By 1976, and given the success of worker participation, the governing social-liberal coalition decided that this should be raised. The 1976 Act was passed on May 4 after long consultations and debates in Parliament (the Bundestag). This law was a political compromise between the Social Democrats and FDP coalition members; it reconciled views of individual employee participation in decision-making with the less conservative view of collective codetermination of labor. The 1976 law applies to all corporations with more than 2,000 employees; a similar law was passed in 1951 but only applied to coal and steel companies. (It remains in force and applies from 1,000 employees on in these branches' companies.)

==Content==
It applies to all German capital companies, including public companies (Aktiengesellschaft), cooperatives (eingetragene Genossenschaft), private limited companies (Gesellschaft mit beschränkter Haftung) and partnerships (Kommanditgesellschaft auf Aktien) if they have over 2000 employees. Employees and national unions have equal representation on the supervisory board with the stockholders, but the board’s chairman must be a stockholder who has a tie-breaking vote.

The principle is to have almost equal representation between employee representatives and shareholder representatives on the supervisory board (Aufsichtsrat). Germany company law has two levels of boards of directors. The supervisory board then elects a management board which leads the company. The head of the supervisory board is always a shareholder representative who has two votes in case of a deadlock. (Coal and steel industry companies' co-determination goes even further with full parity and a neutral tie-breaking member, instead)

Under the Codetermination Act, the supervisory board must have 12, 16 or 20 members depending on the company's size. Two or three seats will usually be reserved for union representatives. the other seats will be workers, officials and appointees of other interest groups.

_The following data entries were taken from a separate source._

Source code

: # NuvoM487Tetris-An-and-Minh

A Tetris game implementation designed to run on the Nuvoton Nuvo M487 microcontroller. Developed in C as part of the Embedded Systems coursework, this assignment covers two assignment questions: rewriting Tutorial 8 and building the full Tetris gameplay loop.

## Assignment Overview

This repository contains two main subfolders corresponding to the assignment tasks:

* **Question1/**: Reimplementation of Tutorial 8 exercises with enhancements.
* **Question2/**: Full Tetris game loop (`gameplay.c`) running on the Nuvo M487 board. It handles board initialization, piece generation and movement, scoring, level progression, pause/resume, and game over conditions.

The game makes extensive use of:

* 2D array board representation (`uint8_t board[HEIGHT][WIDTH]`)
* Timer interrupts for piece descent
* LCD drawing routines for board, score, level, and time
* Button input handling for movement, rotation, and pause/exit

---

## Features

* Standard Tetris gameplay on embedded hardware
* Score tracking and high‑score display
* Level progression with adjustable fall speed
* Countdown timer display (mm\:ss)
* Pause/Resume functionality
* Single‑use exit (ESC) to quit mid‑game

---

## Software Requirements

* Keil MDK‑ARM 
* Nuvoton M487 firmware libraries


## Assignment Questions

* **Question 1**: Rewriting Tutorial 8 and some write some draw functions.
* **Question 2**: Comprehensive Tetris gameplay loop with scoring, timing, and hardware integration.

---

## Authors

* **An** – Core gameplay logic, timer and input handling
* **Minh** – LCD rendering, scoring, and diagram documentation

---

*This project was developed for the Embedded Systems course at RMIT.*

Companies with equal representation on their boards must have a dedicated management board position for labor affairs. Codetermination allows employees and not only unions to influence the operations of firms and their surplus.

==Effects==
While this law was in some ways an extension of the codetermination law of 1951, it differed in key ways. Unlike the 1951 law, however, employees choose their representatives rather than being chosen by the national union; this had the effect of weakening union power. However, employees can use codetermination to protect themselves against wage cuts, layoffs and restructuring, and for this reason, it is believed that wage structure in Germany is remarkably stable.

==Developments==
Former Chancellor Gerhard Schröder established a Commission on Codetermination (Mitbestimmungskommission), which in 2005, came to no conclusion about possible reforms of the law. Different members disagreed with one side wanting to reduce worker influence and the other side increase it.